This is the recipe for Rhubarb Ripple Coffee Cake – I used cranberry sauce in place of rhubarb puree, because it’s January and that’s what I had.
1 1/3 cups rhubarb puree* or cranberry sauce (I used the last of the Thanksgiving cranberry sauce, that had been in the freezer, drained)
2 1/4 cups all-purpose flour
3/4 cup granulated sugar
1 1/2 sticks of unsalted butter (3/4 cup )
1 teaspoon baking powder
1/2 teaspoon baking soda
1/2 teaspoon ground cinnamon
1/4 teaspoon cloves
grated zest of one orange
pinch of salt
1 large egg, beaten
1/2 teaspoon vanilla extract
1/2 teaspoon almond extract
3/4 cup buttermilk
Preheat oven to 350°F (176°C, gas mark 4), and grease a 9-inch springform pan, or cake pan.
Mix the flour and sugar, and cut in the butter until mixture is crumbly and mealy, using a mixer, pastry blender or your hands. Set aside a half cup of the crumbs for topping. Stir the baking powder, baking soda, cinnamon, cloves, orange zest and salt into the remaining flour/sugar/butter crumb mixture. Mix the egg, vanilla, almond extract, and buttermilk in a spouted measuring cup, pour into the dry ingredients, and stir to make a soft batter.
Spread a thin layer of batter over the bottom and slightly up the sides of the baking pan. Spread the rhubarb or cranberry sauce on top of batter. Spoon or dollop remaining batter over the filling layer, and smooth it out as best as possible. Sprinkle on reserved crumb topping.
Bake for 40 – 50 minutes until puffed and firm in the middle.
Makes 8 to 10 servings – but three of us (including one teenaged boy) ate almost half a cake for breakfast one Sunday morning.
3 1/2 cups chopped rhubarb (start with about a pound)
3/4 cup sugar
3 1/2 TBLS cornstarch – NOTE: this much cornstarch makes a very thick puree, so that the coffee cake will not be soggy. For rhubarb sauce, reduce or omit the cornstarch.

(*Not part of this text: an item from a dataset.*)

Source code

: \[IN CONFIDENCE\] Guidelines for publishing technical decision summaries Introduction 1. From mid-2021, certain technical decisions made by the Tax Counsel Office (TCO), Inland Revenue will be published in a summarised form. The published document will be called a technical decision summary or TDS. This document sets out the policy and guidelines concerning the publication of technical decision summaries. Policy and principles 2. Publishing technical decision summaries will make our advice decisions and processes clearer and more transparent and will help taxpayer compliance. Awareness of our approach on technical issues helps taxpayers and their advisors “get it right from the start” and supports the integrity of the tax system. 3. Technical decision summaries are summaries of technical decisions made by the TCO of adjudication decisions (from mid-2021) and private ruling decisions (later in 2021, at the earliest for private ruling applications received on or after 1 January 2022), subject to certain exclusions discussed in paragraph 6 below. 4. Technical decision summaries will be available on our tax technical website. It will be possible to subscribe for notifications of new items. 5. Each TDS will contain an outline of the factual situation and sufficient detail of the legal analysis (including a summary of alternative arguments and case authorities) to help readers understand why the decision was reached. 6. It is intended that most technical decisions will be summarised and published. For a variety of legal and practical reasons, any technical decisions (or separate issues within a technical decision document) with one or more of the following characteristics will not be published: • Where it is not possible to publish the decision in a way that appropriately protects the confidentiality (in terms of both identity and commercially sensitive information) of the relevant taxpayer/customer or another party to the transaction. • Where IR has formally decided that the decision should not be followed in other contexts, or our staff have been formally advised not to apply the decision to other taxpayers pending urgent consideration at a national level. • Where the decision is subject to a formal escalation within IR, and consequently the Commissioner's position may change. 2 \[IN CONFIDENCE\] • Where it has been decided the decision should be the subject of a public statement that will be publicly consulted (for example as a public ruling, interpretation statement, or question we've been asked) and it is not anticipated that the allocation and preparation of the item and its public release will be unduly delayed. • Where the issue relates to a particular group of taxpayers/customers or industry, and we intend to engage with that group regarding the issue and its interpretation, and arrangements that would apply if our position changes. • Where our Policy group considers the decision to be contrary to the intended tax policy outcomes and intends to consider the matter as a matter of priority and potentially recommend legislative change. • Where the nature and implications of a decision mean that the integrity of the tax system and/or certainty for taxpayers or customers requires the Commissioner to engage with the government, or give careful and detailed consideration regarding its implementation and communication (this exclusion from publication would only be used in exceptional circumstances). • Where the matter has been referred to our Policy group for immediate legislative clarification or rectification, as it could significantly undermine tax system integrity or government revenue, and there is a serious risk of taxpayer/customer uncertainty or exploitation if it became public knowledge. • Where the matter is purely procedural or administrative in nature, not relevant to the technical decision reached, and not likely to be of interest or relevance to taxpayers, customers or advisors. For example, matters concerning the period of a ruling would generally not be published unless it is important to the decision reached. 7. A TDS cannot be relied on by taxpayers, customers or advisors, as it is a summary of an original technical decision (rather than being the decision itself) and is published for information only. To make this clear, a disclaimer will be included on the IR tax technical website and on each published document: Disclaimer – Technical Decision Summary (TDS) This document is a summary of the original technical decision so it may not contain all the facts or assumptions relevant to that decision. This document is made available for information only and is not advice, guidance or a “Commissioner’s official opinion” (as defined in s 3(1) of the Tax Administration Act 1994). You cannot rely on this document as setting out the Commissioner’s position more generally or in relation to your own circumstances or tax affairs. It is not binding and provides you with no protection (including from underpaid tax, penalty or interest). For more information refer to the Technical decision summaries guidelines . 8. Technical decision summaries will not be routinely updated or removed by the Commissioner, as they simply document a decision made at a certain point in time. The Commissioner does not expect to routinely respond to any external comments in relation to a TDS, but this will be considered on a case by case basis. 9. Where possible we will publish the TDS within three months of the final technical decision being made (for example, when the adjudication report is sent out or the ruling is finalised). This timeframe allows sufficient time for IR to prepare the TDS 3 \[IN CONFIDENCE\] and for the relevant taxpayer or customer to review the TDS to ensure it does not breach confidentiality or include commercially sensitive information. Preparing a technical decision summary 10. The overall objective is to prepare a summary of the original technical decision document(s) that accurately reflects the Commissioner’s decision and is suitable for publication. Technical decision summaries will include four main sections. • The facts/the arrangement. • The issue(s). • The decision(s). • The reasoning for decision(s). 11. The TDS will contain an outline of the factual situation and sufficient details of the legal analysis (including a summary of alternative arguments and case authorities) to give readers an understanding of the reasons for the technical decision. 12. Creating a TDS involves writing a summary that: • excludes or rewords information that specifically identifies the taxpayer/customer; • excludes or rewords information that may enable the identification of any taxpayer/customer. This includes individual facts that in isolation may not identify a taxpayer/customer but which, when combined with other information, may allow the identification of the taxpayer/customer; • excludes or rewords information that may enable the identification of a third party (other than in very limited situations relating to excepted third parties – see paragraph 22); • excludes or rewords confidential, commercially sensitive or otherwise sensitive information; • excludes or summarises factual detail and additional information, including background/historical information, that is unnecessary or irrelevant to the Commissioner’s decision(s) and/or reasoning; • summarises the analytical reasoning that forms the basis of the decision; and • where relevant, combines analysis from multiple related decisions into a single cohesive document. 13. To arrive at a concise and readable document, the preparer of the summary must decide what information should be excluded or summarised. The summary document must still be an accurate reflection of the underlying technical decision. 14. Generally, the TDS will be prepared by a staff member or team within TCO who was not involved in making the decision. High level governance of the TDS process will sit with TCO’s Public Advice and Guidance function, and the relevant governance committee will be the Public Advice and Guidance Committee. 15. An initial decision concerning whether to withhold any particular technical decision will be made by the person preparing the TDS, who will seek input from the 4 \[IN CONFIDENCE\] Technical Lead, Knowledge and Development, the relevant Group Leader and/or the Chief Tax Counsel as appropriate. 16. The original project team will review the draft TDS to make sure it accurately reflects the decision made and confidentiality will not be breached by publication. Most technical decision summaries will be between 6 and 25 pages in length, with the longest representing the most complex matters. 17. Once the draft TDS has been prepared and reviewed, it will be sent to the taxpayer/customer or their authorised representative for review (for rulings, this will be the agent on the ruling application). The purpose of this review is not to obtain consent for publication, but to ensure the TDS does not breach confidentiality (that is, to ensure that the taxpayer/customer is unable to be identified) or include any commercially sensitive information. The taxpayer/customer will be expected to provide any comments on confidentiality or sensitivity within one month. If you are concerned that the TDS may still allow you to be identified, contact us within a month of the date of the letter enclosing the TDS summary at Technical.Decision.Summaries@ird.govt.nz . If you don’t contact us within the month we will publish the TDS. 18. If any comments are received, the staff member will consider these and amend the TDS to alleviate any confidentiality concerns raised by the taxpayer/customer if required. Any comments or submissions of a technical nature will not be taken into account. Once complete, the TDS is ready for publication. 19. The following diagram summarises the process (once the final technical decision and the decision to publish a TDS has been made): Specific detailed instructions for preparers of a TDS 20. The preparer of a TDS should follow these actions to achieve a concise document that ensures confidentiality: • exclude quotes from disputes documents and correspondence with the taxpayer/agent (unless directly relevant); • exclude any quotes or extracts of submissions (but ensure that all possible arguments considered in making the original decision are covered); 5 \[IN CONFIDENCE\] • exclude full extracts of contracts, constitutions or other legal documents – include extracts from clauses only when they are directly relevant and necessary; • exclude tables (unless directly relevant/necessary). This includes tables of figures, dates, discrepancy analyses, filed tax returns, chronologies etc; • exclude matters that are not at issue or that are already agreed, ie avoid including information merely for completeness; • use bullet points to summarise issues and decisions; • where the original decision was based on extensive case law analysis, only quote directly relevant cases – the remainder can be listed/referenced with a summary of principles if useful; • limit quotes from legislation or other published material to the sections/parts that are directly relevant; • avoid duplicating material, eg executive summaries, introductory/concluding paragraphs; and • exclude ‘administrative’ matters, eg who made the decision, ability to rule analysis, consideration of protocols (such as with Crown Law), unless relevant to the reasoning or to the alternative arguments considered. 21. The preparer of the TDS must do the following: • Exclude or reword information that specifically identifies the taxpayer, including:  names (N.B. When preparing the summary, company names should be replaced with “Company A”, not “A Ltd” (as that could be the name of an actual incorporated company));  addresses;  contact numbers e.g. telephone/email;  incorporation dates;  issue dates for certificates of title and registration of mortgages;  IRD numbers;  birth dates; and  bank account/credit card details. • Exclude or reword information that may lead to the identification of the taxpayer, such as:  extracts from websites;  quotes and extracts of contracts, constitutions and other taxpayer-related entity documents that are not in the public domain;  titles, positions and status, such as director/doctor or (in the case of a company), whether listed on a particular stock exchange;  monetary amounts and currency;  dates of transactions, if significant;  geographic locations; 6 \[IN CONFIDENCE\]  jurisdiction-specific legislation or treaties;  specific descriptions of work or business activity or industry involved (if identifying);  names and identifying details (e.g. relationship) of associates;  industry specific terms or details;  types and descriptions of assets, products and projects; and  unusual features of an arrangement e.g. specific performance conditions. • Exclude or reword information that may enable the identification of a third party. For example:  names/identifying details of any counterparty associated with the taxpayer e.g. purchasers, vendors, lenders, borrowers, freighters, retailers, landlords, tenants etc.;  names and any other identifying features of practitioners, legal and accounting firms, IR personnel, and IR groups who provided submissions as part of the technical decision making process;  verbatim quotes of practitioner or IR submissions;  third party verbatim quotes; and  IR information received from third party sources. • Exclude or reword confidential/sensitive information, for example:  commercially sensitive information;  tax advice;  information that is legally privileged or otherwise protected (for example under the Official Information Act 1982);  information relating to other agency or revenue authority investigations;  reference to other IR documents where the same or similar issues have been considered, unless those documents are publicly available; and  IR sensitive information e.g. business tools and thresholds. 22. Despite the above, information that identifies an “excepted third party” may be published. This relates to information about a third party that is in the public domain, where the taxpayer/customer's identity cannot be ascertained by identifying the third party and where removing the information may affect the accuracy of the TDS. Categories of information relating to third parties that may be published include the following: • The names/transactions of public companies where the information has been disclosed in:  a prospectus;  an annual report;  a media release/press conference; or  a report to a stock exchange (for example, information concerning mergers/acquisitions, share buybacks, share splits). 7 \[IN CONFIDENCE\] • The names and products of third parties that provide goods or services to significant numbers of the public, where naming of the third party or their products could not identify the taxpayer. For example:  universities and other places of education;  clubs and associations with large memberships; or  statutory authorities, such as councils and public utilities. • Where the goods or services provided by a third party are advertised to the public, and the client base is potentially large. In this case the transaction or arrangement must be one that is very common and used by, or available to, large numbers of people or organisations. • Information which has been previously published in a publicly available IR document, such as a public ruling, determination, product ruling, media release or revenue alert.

Optional additions – orange, lemon, or lime juice or zest; you can put in strips of citrus peel while the puree cooks and fish them out after, for a subtle citrus flavor; ditto for cinnamon stick or vanilla bean or slices of fresh ginger; mix in vanilla or almond extract after the puree is cooked
In the microwave: Toss the rhubarb, sugar, and cornstarch together in a microwave safe covered dish (like a glass, 2-qt. covered casserole). Microwave on high for about 5 minutes, stir, and then microwave for about another 5 minutes until the fruit is completely soft. Stir until you have a fairly smooth puree.
On the stove: Combine all ingredients in a 1 1/2 qt, heavy-bottomed sauce pan, and cook on low heat, covered, for about 5 minutes, until the fruit starts releasing juice. Continue to cook for another 5 – 15 minutes, uncovered, stirring occasionally until the sauce is smooth and thick.